▶ Work instructions
In the entries below, the lines from the one with "I'm from aotearoa, new zealand" through the one with "- 📫 How to reach me: ..." are to be copied exactly; both ends count.

▶ Supplied records
· · · · · · ·

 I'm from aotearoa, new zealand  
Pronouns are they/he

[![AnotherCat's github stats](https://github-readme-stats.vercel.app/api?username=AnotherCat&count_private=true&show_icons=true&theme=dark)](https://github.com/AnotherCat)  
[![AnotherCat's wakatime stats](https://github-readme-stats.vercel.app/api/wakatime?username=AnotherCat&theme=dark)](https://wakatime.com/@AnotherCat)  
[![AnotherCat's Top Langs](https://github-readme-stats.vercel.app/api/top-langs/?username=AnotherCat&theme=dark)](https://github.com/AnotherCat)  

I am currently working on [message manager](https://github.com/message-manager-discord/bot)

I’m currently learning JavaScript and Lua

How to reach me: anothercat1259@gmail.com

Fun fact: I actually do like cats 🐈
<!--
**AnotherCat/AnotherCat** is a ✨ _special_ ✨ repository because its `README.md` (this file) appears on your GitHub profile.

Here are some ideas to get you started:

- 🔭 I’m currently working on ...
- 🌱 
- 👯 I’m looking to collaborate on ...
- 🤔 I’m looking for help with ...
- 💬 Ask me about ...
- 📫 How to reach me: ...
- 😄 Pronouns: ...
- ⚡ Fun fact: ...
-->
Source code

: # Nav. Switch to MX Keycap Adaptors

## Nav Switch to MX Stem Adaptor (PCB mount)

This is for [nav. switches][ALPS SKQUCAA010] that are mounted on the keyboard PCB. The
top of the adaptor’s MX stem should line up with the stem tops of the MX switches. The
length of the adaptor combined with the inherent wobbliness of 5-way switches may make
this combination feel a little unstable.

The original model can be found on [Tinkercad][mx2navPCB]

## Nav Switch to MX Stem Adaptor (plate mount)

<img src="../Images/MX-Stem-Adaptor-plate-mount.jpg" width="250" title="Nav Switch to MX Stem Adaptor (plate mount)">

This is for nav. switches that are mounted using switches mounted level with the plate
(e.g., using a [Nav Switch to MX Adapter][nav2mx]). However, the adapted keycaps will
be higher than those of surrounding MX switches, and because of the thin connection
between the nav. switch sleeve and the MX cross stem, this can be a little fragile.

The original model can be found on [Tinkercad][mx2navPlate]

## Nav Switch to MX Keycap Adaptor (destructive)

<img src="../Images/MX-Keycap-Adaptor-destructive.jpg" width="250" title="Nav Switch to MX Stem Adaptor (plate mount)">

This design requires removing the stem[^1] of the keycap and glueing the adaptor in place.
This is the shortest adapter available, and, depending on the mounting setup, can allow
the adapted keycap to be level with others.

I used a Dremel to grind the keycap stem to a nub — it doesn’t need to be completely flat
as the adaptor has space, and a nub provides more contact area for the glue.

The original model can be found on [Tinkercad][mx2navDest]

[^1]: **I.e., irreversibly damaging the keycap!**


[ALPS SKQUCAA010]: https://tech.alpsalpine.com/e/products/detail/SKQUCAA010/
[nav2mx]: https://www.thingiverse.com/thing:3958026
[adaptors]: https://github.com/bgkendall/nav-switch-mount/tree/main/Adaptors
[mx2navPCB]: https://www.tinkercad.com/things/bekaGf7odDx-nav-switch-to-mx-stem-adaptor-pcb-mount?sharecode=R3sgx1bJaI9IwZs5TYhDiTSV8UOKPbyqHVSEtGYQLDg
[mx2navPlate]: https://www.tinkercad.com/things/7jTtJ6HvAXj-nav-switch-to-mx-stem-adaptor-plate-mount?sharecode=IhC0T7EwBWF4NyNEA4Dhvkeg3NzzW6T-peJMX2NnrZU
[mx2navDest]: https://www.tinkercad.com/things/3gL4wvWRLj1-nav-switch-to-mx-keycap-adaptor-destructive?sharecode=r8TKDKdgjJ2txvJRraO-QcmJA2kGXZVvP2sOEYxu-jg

· · · · · · ·

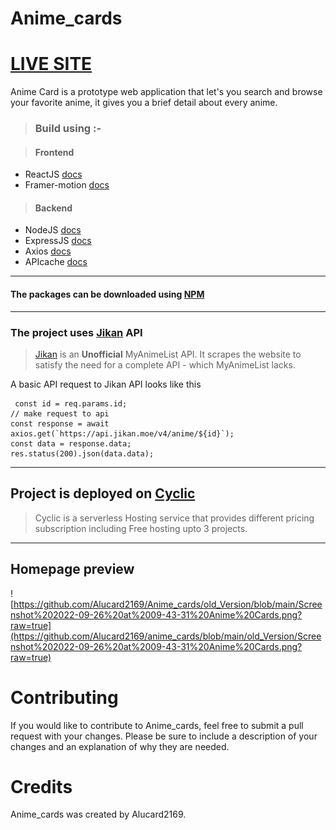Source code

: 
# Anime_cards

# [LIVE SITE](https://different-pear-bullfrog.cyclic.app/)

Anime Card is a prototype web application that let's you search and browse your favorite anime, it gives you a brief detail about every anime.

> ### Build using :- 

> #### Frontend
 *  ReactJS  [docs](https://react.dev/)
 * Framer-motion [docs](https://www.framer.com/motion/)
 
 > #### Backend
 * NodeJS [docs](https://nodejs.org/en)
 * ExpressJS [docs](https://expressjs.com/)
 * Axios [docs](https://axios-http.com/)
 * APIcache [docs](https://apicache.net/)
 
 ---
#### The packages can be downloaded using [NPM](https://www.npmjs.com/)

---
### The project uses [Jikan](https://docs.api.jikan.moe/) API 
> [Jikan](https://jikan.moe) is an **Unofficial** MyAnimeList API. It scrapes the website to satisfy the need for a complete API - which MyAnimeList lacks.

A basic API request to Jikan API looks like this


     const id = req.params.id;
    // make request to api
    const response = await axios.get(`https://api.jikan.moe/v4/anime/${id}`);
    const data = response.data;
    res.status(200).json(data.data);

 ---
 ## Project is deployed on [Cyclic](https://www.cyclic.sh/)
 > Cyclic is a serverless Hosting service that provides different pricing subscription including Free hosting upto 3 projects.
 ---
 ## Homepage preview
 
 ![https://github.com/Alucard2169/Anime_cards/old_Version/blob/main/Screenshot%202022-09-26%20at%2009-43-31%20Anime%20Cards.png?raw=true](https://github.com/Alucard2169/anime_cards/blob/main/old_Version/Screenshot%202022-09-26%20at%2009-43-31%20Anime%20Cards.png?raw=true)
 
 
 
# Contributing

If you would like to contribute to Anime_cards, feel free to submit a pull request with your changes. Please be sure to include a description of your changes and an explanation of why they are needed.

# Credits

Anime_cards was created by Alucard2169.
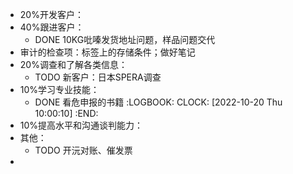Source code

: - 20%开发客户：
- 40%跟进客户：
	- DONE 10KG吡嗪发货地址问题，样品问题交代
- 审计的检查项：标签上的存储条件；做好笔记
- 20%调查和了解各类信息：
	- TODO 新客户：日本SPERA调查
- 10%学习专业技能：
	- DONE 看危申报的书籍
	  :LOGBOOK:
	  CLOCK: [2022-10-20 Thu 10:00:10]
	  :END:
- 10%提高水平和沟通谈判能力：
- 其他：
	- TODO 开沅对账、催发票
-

· · · · · · ·

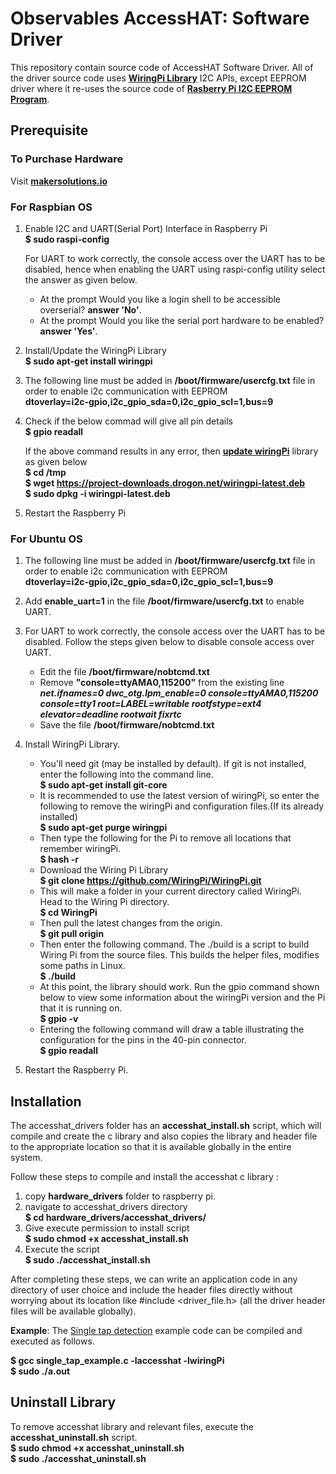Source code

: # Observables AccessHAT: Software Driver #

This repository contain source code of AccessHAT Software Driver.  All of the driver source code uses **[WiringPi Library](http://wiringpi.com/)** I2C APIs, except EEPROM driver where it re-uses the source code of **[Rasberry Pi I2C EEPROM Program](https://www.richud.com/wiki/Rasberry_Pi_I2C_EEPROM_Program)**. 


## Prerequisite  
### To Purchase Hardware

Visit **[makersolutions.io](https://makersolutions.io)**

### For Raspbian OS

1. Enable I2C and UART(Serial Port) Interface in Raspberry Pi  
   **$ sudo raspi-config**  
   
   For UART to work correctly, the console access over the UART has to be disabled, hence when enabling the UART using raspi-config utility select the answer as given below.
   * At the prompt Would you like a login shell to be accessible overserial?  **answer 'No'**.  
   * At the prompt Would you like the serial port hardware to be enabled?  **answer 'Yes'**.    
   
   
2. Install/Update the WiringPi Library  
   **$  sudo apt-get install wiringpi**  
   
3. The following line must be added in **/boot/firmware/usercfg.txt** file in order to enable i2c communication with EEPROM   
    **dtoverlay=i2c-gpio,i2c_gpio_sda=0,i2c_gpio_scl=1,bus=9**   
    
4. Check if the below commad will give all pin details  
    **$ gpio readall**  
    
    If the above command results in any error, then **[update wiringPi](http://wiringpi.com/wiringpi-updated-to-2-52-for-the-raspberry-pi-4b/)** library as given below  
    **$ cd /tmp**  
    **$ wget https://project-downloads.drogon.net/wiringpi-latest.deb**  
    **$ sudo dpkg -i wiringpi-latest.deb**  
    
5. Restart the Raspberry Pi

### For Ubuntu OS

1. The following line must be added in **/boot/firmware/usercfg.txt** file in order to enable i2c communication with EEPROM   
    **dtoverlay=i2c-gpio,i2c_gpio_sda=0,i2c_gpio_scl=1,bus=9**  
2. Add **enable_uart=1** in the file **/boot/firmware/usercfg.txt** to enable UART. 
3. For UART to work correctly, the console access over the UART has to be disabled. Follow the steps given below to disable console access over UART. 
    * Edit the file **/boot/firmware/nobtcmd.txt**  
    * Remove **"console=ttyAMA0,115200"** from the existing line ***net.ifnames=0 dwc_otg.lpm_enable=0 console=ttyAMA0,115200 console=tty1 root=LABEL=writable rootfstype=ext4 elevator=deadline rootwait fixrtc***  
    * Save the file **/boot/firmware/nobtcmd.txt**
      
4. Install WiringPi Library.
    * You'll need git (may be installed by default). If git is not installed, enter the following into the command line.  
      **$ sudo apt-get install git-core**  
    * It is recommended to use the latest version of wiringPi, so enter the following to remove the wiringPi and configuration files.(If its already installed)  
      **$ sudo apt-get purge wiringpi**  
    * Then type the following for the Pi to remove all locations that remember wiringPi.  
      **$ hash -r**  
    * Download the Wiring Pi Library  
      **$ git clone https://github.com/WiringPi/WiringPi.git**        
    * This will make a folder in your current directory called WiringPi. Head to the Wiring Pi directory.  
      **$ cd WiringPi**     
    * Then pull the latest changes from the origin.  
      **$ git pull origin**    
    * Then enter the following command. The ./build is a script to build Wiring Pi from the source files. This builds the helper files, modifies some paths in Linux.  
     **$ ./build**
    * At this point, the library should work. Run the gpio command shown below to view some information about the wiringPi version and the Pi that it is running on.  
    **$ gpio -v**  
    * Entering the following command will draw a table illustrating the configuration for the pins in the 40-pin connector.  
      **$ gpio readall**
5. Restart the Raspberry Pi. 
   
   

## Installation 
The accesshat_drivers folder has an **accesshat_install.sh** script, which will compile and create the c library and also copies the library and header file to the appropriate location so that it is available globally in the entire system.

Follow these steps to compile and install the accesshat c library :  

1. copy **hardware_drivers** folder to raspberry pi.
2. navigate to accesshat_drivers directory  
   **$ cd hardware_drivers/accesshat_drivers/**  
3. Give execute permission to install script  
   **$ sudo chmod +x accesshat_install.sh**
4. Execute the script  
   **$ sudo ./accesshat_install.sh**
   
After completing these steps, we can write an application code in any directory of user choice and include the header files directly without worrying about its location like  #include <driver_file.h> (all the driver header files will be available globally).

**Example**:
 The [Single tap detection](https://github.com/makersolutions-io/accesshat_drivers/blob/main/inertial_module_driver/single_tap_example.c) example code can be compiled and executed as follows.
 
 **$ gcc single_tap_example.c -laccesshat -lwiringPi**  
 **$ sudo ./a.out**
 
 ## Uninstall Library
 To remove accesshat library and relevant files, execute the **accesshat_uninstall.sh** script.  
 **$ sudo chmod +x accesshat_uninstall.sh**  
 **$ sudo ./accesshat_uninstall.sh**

· · · · · · ·

▶ Solved problem
 I'm from aotearoa, new zealand  
Pronouns are they/he

[![AnotherCat's github stats](https://github-readme-stats.vercel.app/api?username=AnotherCat&count_private=true&show_icons=true&theme=dark)](https://github.com/AnotherCat)  
[![AnotherCat's wakatime stats](https://github-readme-stats.vercel.app/api/wakatime?username=AnotherCat&theme=dark)](https://wakatime.com/@AnotherCat)  
[![AnotherCat's Top Langs](https://github-readme-stats.vercel.app/api/top-langs/?username=AnotherCat&theme=dark)](https://github.com/AnotherCat)  

I am currently working on [message manager](https://github.com/message-manager-discord/bot)

I’m currently learning JavaScript and Lua

How to reach me: anothercat1259@gmail.com

Fun fact: I actually do like cats 🐈
<!--
**AnotherCat/AnotherCat** is a ✨ _special_ ✨ repository because its `README.md` (this file) appears on your GitHub profile.

Here are some ideas to get you started:

- 🔭 I’m currently working on ...
- 🌱 
- 👯 I’m looking to collaborate on ...
- 🤔 I’m looking for help with ...
- 💬 Ask me about ...
- 📫 How to reach me: ...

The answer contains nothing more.